Task: The task calls for every entry to be printed word for word, without the images.

Records provided:
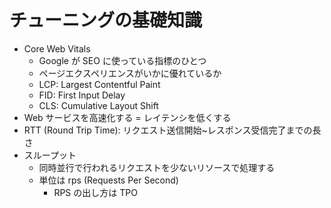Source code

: # チューニングの基礎知識

- Core Web Vitals
  - Google が SEO に使っている指標のひとつ
  - ページエクスペリエンスがいかに優れているか
  - LCP: Largest Contentful Paint
  - FID: First Input Delay
  - CLS: Cumulative Layout Shift
- Web サービスを高速化する = レイテンシを低くする
- RTT (Round Trip Time): リクエスト送信開始~レスポンス受信完了までの長さ
- スループット
  - 同時並行で行われるリクエストを少ないリソースで処理する
  - 単位は rps (Requests Per Second)
    - RPS の出し方は TPO

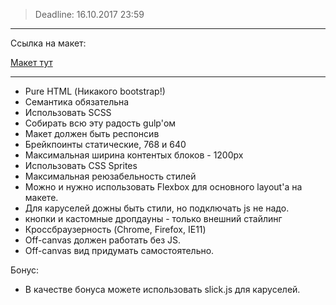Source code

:>Deadline: 
>16.10.2017 23:59

___
Ссылка на макет:

[Макет тут](https://github.com/StanislauZubovich/UXMiniLab/tree/2017-Q3/designs/responsive)
___

- Pure HTML (Никакого bootstrap!)
- Семантика обязательна
- Использовать SCSS
- Собирать всю эту радость gulp'ом
- Макет должен быть респонсив
- Брейкпоинты статические, 768 и 640
- Максимальная ширина контентых блоков - 1200px
- Использовать CSS Sprites
- Максимальная реюзабельность стилей
- Можно и нужно использовать Flexbox для основного layout'а на макете.
- Для каруселей дожны быть стили, но подключать js не надо.
- кнопки и кастомные дропдауны - только внешний стайлинг
- Кроссбраузерность (Chrome, Firefox, IE11)
- Off-canvas должен работать без JS.
- Off-canvas вид придумать самостоятельно.

Бонус:
- В качестве бонуса можете использовать slick.js для каруселей.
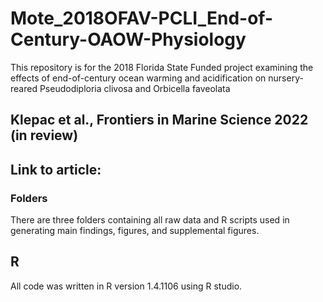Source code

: # Mote_2018OFAV-PCLI_End-of-Century-OAOW-Physiology
This repository is for the 2018 Florida State Funded project examining the effects of end-of-century ocean warming and acidification on nursery-reared Pseudodiploria clivosa and Orbicella faveolata
## Klepac et al., Frontiers in Marine Science 2022 (in review)
## Link to article: 

### Folders
There are three folders containing all raw data and R scripts used in generating main findings, figures, and supplemental figures.

## R
All code was written in R version 1.4.1106 using R studio.
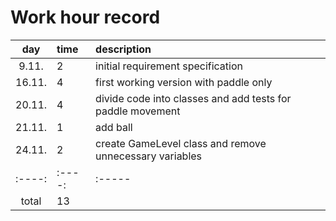 # Work hour record

| day   | time | description  |
| :----:|:-----| :-----|
| 9.11. |   2  | initial requirement specification |
| 16.11.|   4  | first working version with paddle only |
| 20.11.|   4  | divide code into classes and add tests for paddle movement |
| 21.11.|   1  | add ball |
| 24.11.|   2  | create GameLevel class and remove unnecessary variables |
| :----:|:----:| :-----|
| total |  13  | 
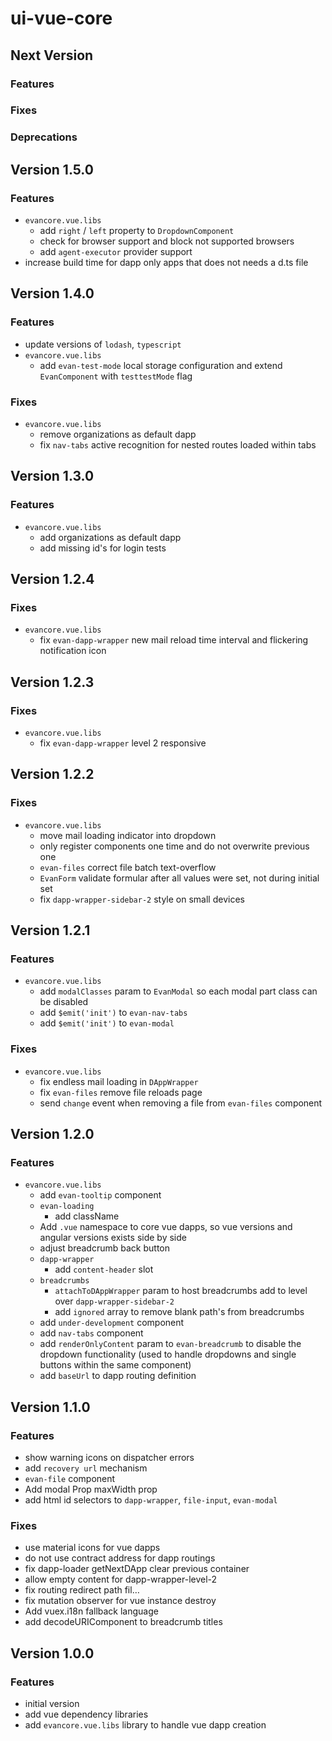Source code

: # ui-vue-core

## Next Version
### Features

### Fixes

### Deprecations


## Version 1.5.0
### Features
- `evancore.vue.libs`
  - add `right` / `left` property to `DropdownComponent`
  - check for browser support and block not supported browsers
  - add `agent-executor` provider support
- increase build time for dapp only apps that does not needs a d.ts file


## Version 1.4.0
### Features
- update versions of `lodash`, `typescript`
- `evancore.vue.libs`
  - add `evan-test-mode` local storage configuration and extend `EvanComponent` with `testtestMode` flag
  
### Fixes
- `evancore.vue.libs`
  - remove organizations as default dapp
  - fix `nav-tabs` active recognition for nested routes loaded within tabs


## Version 1.3.0
### Features
- `evancore.vue.libs`
  - add organizations as default dapp
  - add missing id's for login tests


## Version 1.2.4
### Fixes
- `evancore.vue.libs`
  - fix `evan-dapp-wrapper` new mail reload time interval and flickering notification icon


## Version 1.2.3
### Fixes
- `evancore.vue.libs`
  - fix `evan-dapp-wrapper` level 2 responsive


## Version 1.2.2
### Fixes
- `evancore.vue.libs`
  - move mail loading indicator into dropdown
  - only register components one time and do not overwrite previous one
  - `evan-files` correct file batch text-overflow
  - `EvanForm` validate formular after all values were set, not during initial set
  - fix `dapp-wrapper-sidebar-2` style on small devices


## Version 1.2.1
### Features
- `evancore.vue.libs`
  - add `modalClasses` param to `EvanModal` so each modal part class can be disabled 
  - add `$emit('init')` to `evan-nav-tabs`
  - add `$emit('init')` to `evan-modal`

### Fixes
- `evancore.vue.libs`
  - fix endless mail loading in `DAppWrapper`
  - fix `evan-files` remove file reloads page 
  - send `change` event when removing a file from `evan-files` component


## Version 1.2.0
### Features
- `evancore.vue.libs`
  - add `evan-tooltip` component
  - `evan-loading`
    - add className
  - Add `.vue` namespace to core vue dapps, so vue versions and angular versions exists side by side
  - adjust breadcrumb back button
  - `dapp-wrapper`
    - add `content-header` slot
  - `breadcrumbs`
    - `attachToDAppWrapper` param to host breadcrumbs add to level over `dapp-wrapper-sidebar-2`
    - add `ignored` array to remove blank path's from breadcrumbs
  - add `under-development` component
  - add `nav-tabs` component
  - add `renderOnlyContent` param to `evan-breadcrumb` to disable the dropdown functionality
    (used to handle dropdowns and single buttons within the same component)
  - add `baseUrl` to dapp routing definition


## Version 1.1.0
### Features
- show warning icons on dispatcher errors
- add `recovery url` mechanism
- `evan-file` component
- Add modal Prop maxWidth prop
- add html id selectors to `dapp-wrapper`, `file-input`, `evan-modal`

### Fixes
- use material icons for vue dapps
- do not use contract address for dapp routings
- fix dapp-loader getNextDApp clear previous container
- allow empty content for dapp-wrapper-level-2
- fix routing redirect path fil…
- fix mutation observer for vue instance destroy
- Add vuex.i18n fallback language
- add decodeURIComponent to breadcrumb titles


## Version 1.0.0
### Features
- initial version
- add vue dependency libraries
- add `evancore.vue.libs` library to handle vue dapp creation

Response for this exercise:
Source code

: # チューニングの基礎知識

- Core Web Vitals
  - Google が SEO に使っている指標のひとつ
  - ページエクスペリエンスがいかに優れているか
  - LCP: Largest Contentful Paint
  - FID: First Input Delay
  - CLS: Cumulative Layout Shift
- Web サービスを高速化する = レイテンシを低くする
- RTT (Round Trip Time): リクエスト送信開始~レスポンス受信完了までの長さ
- スループット
  - 同時並行で行われるリクエストを少ないリソースで処理する
  - 単位は rps (Requests Per Second)
    - RPS の出し方は TPO

Source code

:>Deadline: 
>16.10.2017 23:59

___
Ссылка на макет:

[Макет тут](https://github.com/StanislauZubovich/UXMiniLab/tree/2017-Q3/designs/responsive)
___

- Pure HTML (Никакого bootstrap!)
- Семантика обязательна
- Использовать SCSS
- Собирать всю эту радость gulp'ом
- Макет должен быть респонсив
- Брейкпоинты статические, 768 и 640
- Максимальная ширина контентых блоков - 1200px
- Использовать CSS Sprites
- Максимальная реюзабельность стилей
- Можно и нужно использовать Flexbox для основного layout'а на макете.
- Для каруселей дожны быть стили, но подключать js не надо.
- кнопки и кастомные дропдауны - только внешний стайлинг
- Кроссбраузерность (Chrome, Firefox, IE11)
- Off-canvas должен работать без JS.
- Off-canvas вид придумать самостоятельно.

Бонус:
- В качестве бонуса можете использовать slick.js для каруселей.
Source code

: # Mote_2018OFAV-PCLI_End-of-Century-OAOW-Physiology
This repository is for the 2018 Florida State Funded project examining the effects of end-of-century ocean warming and acidification on nursery-reared Pseudodiploria clivosa and Orbicella faveolata
## Klepac et al., Frontiers in Marine Science 2022 (in review)
## Link to article: 

### Folders
There are three folders containing all raw data and R scripts used in generating main findings, figures, and supplemental figures.

## R
All code was written in R version 1.4.1106 using R studio.
 # Work hour record

| day   | time | description  |
| :----:|:-----| :-----|
| 9.11. |   2  | initial requirement specification |
| 16.11.|   4  | first working version with paddle only |
| 20.11.|   4  | divide code into classes and add tests for paddle movement |
| 21.11.|   1  | add ball |
| 24.11.|   2  | create GameLevel class and remove unnecessary variables |
| :----:|:----:| :-----|
| total |  13  | 
Source code

: # ui-vue-core

## Next Version
### Features

### Fixes

### Deprecations


## Version 1.5.0
### Features
- `evancore.vue.libs`
  - add `right` / `left` property to `DropdownComponent`
  - check for browser support and block not supported browsers
  - add `agent-executor` provider support
- increase build time for dapp only apps that does not needs a d.ts file


## Version 1.4.0
### Features
- update versions of `lodash`, `typescript`
- `evancore.vue.libs`
  - add `evan-test-mode` local storage configuration and extend `EvanComponent` with `testtestMode` flag
  
### Fixes
- `evancore.vue.libs`
  - remove organizations as default dapp
  - fix `nav-tabs` active recognition for nested routes loaded within tabs


## Version 1.3.0
### Features
- `evancore.vue.libs`
  - add organizations as default dapp
  - add missing id's for login tests


## Version 1.2.4
### Fixes
- `evancore.vue.libs`
  - fix `evan-dapp-wrapper` new mail reload time interval and flickering notification icon


## Version 1.2.3
### Fixes
- `evancore.vue.libs`
  - fix `evan-dapp-wrapper` level 2 responsive


## Version 1.2.2
### Fixes
- `evancore.vue.libs`
  - move mail loading indicator into dropdown
  - only register components one time and do not overwrite previous one
  - `evan-files` correct file batch text-overflow
  - `EvanForm` validate formular after all values were set, not during initial set
  - fix `dapp-wrapper-sidebar-2` style on small devices


## Version 1.2.1
### Features
- `evancore.vue.libs`
  - add `modalClasses` param to `EvanModal` so each modal part class can be disabled 
  - add `$emit('init')` to `evan-nav-tabs`
  - add `$emit('init')` to `evan-modal`

### Fixes
- `evancore.vue.libs`
  - fix endless mail loading in `DAppWrapper`
  - fix `evan-files` remove file reloads page 
  - send `change` event when removing a file from `evan-files` component


## Version 1.2.0
### Features
- `evancore.vue.libs`
  - add `evan-tooltip` component
  - `evan-loading`
    - add className
  - Add `.vue` namespace to core vue dapps, so vue versions and angular versions exists side by side
  - adjust breadcrumb back button
  - `dapp-wrapper`
    - add `content-header` slot
  - `breadcrumbs`
    - `attachToDAppWrapper` param to host breadcrumbs add to level over `dapp-wrapper-sidebar-2`
    - add `ignored` array to remove blank path's from breadcrumbs
  - add `under-development` component
  - add `nav-tabs` component
  - add `renderOnlyContent` param to `evan-breadcrumb` to disable the dropdown functionality
    (used to handle dropdowns and single buttons within the same component)
  - add `baseUrl` to dapp routing definition


## Version 1.1.0
### Features
- show warning icons on dispatcher errors
- add `recovery url` mechanism
- `evan-file` component
- Add modal Prop maxWidth prop
- add html id selectors to `dapp-wrapper`, `file-input`, `evan-modal`

### Fixes
- use material icons for vue dapps
- do not use contract address for dapp routings
- fix dapp-loader getNextDApp clear previous container
- allow empty content for dapp-wrapper-level-2
- fix routing redirect path fil…
- fix mutation observer for vue instance destroy
- Add vuex.i18n fallback language
- add decodeURIComponent to breadcrumb titles


## Version 1.0.0
### Features
- initial version
- add vue dependency libraries
- add `evancore.vue.libs` library to handle vue dapp creation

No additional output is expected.